Coop returned to Winnipeg and continued his work at GBR for several years, where he was involved with such projects as the new Winnipeg General Post Office on Graham Avenue and the Manitoba Power Commission Building on Portage Avenue.

However, in 1956 he struck out to create his own architectural partnership with his colleague at GBR and schoolmate at IIT, Morley Blankstein. The firm Blankstein Coop was born.

In 1957, Blankstein Coop came second in an Alcan competition for a Toronto office building. In 1958, the firm competed against 90 other architects in a national competition for the new Winnipeg City Hall, for which they received an honourable mention.

In 1959, Blankstein and Coop were joined by architects Alan Hanna and R. Douglas Gillmor to form Blankstein, Coop, Gillmor and Hanna.

In 1962, the expanded firm won a national competition for the Mendel Art Gallery and Conservatory in Saskatoon (constructed in 1965), a major creative cultural centre for that city. It also won an award for the Canadian Housing Design Council for a multi-housing development at the corner of Grant and Centennial.

==Architectural Group==

In 1964, the firm joined Allan Waisman and Jack Ross of Waisman Ross Architects, to form Waisman Ross – Blankstein, Coop, Gillmor and Hanna. In 1969, when the long firm name proved too unwieldy, it was changed to the more whimsical Number Ten Architectural Group (or "Number Ten", after the firm's Winnipeg address at 10 Donald Street).

At Number Ten, Coop led many architecturally significant projects, including the University of Manitoba Student Union Building (also known as University Centre), with Number Ten architect Carl Nelson, Jr.

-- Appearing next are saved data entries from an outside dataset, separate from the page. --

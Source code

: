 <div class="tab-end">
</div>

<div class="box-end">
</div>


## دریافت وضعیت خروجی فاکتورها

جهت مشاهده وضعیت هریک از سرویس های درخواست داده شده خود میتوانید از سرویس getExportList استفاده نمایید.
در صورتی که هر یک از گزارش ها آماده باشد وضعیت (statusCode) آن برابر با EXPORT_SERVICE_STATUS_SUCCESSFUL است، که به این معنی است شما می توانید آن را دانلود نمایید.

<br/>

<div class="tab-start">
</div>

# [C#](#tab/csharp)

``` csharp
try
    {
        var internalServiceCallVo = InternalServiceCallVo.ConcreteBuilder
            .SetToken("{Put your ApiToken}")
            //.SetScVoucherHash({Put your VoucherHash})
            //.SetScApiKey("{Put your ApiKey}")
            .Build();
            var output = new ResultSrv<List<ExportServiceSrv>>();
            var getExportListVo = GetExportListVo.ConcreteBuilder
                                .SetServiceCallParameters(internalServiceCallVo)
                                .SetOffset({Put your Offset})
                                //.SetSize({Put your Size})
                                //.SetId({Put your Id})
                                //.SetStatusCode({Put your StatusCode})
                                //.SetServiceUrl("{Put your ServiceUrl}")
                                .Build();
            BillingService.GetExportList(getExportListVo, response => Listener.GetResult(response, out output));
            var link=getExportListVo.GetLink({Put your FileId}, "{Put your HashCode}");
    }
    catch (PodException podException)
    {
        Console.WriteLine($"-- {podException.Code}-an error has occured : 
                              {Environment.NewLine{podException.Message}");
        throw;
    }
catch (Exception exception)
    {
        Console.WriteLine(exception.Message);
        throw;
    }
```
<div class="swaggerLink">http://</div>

In 1970, he was partner-in-charge of Number Ten's collaboration with architect Gustavo Da Roza on the Winnipeg Art Gallery. In 1977, Coop would again successfully collaborate with Da Roza on their submission to the National Gallery Competition, for which their entry was awarded second place, after John C. Parkin’s.

Other significant Winnipeg projects on which Coop led design and production include a consortium for the Winnipeg Convention Centre (1972-1974), the Royal Trust Tower, and the Rupertsland Square Complex. He also led the firm's work on the Canadian Embassy in Islamabad, Pakistan, seven major buildings at the University of Manitoba, two high-rise Sheraton Hotels for Winnipeg and Hamilton, five multiple housing-commercial projects for Lakeview Development of Winnipeg, and two shopping centre projects for Fairweather Properties of Winnipeg.

==Portage Place==

In 1984, Coop was appointed as CEO of the North Portage Development Corporation, a corporation created and funded by three levels government (municipal, provincial and federal) in a controversial attempt to redevelop and revitalize the north side of Portage Avenue in downtown Winnipeg. To accept this appointment, Coop retired from Number Ten. The resulting structure, Portage Place, was constructed in 1987. It has significantly altered the vitality of Winnipeg's downtown core. The enclosed mall, covering three city blocks, with large, naturally lighted indoor atriums and a sky walk system linking Portage Place to the Bay, One Canada Centre, and the Carlton Building, has altered Winnipeg's cityscape.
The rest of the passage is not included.